L'ultimo, metaforicamente, è Bombardini, emigrato per disperazione: non giocava più. E se Baraldi alla lavagna mostra le alternative di Colomba, c'è un solo uomo insostituibile, indovinate chi. Il Salvatore cacciato dal paradiso c'è rimasto in estate a dispetto del Papa e ha atteso l'ora: Bologna-Chievo 0-2. «Papadopulo in sala stampa si lamentò di non avere terzini - ricorda Lanna - , fu una frase infelice. Rispettosamente, gli feci notare che non avevo cambiato mestiere: le 250 in A le avevo giocate proprio lì». Ricordati di me, già: s'è preso la poltrona e non s'è più alzato, senatore a vita della difesa, scalatore di una montagna di pregiudizi. Contro il Milan ha indossato la fascia dopo l'uscita di Di Vaio: prima, aveva fermato Mancini e Beckham, gente che doveva dargli la paga.

«Sapevo di essere l'ultimo della squadra, ma non mi arrendo mai. Ci metto la passione, raddoppio le forze quando tutti vogliono buttarmi giù dalla torre.
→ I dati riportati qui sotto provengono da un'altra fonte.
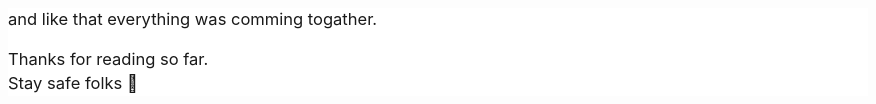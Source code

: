 <span style="font-size:1.18em;text-align: justify;" >

and like that everything was comming togather.


Thanks for reading so far.<br>
Stay safe folks 🙌
</span>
Se c'era ostilità nei miei confronti, non dipendeva dai tifosi del Bologna: è che da quando ho superato i trenta, nell'ambiente mi danno per finito. A volte sbaglio, certo: penso alla Samp, lì ero in difficoltà. Ma non siamo macchine: siamo persone, viviamo di emozioni, di alti e di bassi». Per arrivare da Carpi a Bologna ci ha messo sedici anni, passando da Reggio Calabria, Verona e Torino, neanche avesse il Tom Tom rotto. Cresciuto al quartiere Cibeno, giocava attaccante nella Virtus e tifava Napoli. Normale, a casa sua: papà Antonio è di Caivano, mamma Maria di Quindici, Avellino. Il primo provino lo fece col Bologna: fu scartato. Andò alla Reggina (esordio in C a 18 anni), tornò a casa, incontrò il destino in amichevole contro il Chievo. «Mi scelse Malesani, un maestro.


Quello a cui devo di più, però, è Del Neri: portò al Chievo la mentalità da grande squadra. M'insegnò a inserirmi nei meccanismi globali. Pensavamo che giocare in quel modo fosse folle, invece aveva ragione lui». A Verona scelse il 23: il club assegnò i numeri in un'asta benefica, lui prese il meno costoso, 100 mila lire. Ronaldo invece gli regalò la maglia nell'anno in cui Del Neri sbancò San Siro. «Lasciai il Chievo dopo la retrocessione: scelsi con la testa, non con i sentimenti, volevo capire il mondo fuori dall'isola felice, Campedelli incassava un milione dal Toro e aveva già in squadra il mio sostituto. Non fui capito: al Bentegodi sono tornato solo due settimane fa, me ne hanno dette di tutti i colori». Per ora non pensa di smettere: «Sono in scadenza, ma è uno stimolo in più». Un giorno farà l'allenatore, ci spera: il futuro gliel'ha letto proprio Papadopulo. Forse sperava di convincerlo a cominciare subito.

Dicono sia scarso, non è così: Lanna è diversamente bravo. E' il vicino di casa: campione nella sua normalità, umano quando sbaglia, buon piede e tanta forza d'animo, antieroe contro i fenomeni. Perché tutti sogniamo di essere Di Vaio, ma nella realtà siamo tutti un po' Lanna, con le imprecisioni e l'orgoglio per riscattarci. Ragionere con 50/60, la facoltà di Economia abbandonata subito, i libri di sport e psicologia sul comodino, la sua Bologna è fatta di tortellini in brodo e di lunghe passeggiate in centro, dove lavora Liana: la sposerà il 26 giugno a Verona. La data la fissò il giorno prima di parlare col Papa, dopo quel Bologna-Chievo. Pensando che a gennaio sarebbe potuto andare in B. Invece c'era tutta un'altra storia. E doveva ancora cominciare.